You are viewing a plain text version of this content. The canonical link for it is here.
Posted to users@spamassassin.apache.org by SuperDuper <dm...@structerre.com.au> on 2011/10/25 09:51:48 UTC

5000 x whitelist_from or whitelist_auth entries - performance hit?

I am planning on exporting a list of our client's email addresses into a file
with 5000 separate lines as such:
whitelist_from client@somebody.co


I'm running an Apple XServe with Intel Xeon Quadcores and 6Gb RAM -
processor fairly underutilised at the moment.  Is 5000 whitelist entries
expected to have a dramatic performance influence?
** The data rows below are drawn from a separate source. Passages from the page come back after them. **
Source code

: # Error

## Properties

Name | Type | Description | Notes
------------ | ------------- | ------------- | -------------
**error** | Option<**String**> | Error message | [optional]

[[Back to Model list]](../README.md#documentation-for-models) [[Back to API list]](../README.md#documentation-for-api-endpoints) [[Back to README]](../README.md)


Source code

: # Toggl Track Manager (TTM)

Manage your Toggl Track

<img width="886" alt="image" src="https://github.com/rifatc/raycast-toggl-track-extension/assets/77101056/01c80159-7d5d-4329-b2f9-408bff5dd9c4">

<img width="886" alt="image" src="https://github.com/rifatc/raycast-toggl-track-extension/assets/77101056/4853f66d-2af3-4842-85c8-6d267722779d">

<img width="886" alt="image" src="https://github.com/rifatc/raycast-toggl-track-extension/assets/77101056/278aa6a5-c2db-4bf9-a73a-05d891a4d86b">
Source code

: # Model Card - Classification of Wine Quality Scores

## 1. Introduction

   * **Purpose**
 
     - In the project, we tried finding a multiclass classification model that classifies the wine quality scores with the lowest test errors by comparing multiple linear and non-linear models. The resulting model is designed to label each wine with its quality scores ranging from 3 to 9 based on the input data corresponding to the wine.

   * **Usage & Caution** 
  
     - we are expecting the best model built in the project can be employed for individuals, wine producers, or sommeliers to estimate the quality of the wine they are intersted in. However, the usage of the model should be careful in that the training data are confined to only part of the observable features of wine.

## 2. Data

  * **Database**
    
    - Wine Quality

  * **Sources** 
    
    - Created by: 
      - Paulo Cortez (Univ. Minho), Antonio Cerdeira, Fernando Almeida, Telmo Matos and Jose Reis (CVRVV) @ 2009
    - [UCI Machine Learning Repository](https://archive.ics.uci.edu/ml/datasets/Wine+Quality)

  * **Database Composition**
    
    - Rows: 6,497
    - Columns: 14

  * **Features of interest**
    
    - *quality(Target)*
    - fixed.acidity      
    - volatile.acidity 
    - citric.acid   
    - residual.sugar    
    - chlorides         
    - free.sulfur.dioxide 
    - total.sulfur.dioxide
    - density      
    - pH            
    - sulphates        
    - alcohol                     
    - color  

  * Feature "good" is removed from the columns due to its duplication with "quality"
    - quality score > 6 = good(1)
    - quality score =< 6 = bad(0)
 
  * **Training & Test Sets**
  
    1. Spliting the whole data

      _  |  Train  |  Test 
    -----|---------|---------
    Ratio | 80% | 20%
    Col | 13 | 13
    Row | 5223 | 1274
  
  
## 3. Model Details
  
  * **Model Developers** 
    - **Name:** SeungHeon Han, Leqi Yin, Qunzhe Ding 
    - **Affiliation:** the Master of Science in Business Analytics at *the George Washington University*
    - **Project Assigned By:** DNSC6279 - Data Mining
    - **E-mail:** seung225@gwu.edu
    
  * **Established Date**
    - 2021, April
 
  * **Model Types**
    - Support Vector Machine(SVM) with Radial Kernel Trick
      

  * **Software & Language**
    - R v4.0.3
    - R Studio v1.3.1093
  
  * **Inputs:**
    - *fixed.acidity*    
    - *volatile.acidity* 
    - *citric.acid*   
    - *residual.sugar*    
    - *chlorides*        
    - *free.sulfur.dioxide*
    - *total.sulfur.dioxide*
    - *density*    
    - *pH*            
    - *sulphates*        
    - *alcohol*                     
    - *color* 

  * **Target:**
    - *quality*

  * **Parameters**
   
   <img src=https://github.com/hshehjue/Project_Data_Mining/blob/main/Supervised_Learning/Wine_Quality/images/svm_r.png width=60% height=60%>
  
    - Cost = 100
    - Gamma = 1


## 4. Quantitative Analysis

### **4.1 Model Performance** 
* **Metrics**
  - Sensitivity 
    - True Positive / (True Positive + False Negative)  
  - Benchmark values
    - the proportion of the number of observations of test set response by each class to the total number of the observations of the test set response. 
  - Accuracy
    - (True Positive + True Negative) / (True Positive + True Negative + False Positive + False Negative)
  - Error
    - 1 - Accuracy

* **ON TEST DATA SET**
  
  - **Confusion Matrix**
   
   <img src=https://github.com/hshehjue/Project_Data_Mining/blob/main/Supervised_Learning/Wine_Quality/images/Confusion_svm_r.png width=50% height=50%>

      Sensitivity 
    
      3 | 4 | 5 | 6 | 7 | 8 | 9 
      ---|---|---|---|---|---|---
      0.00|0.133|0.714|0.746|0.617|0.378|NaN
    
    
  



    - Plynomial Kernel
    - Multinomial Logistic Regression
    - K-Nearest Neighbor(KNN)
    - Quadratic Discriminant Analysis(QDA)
Also, further to this, will replacing the whitelist_from with whitelist_auth
make a dramatic difference?

Approximately what percentage of servers out there arel configured correctly
so that whitelist_auth works correctly?


-- 
View this message in context: http://old.nabble.com/5000-x-whitelist_from--or--whitelist_auth-entries---performance-hit--tp32715552p32715552.html
Sent from the SpamAssassin - Users mailing list archive at Nabble.com.


Re: 5000 x whitelist_from or whitelist_auth entries - performance hit?

Posted by Benny Pedersen <me...@junc.org>.
On Tue, 25 Oct 2011 11:21:07 +0200, Robert Schetterer wrote:
> you should choose another way for whitelisting,
> i.e bypass spamassassin for trusted server ips etc
> anyway why not using i.e. whitelist_from *@somebody.co ?

this open forges to numbers of equal senders recipient, never seen in 
my logs, so if mta is not checking sender auth then dont use 
whitelist_from, its safe to use whitelist_auth

Re: 5000 x whitelist_from or whitelist_auth entries - performance hit?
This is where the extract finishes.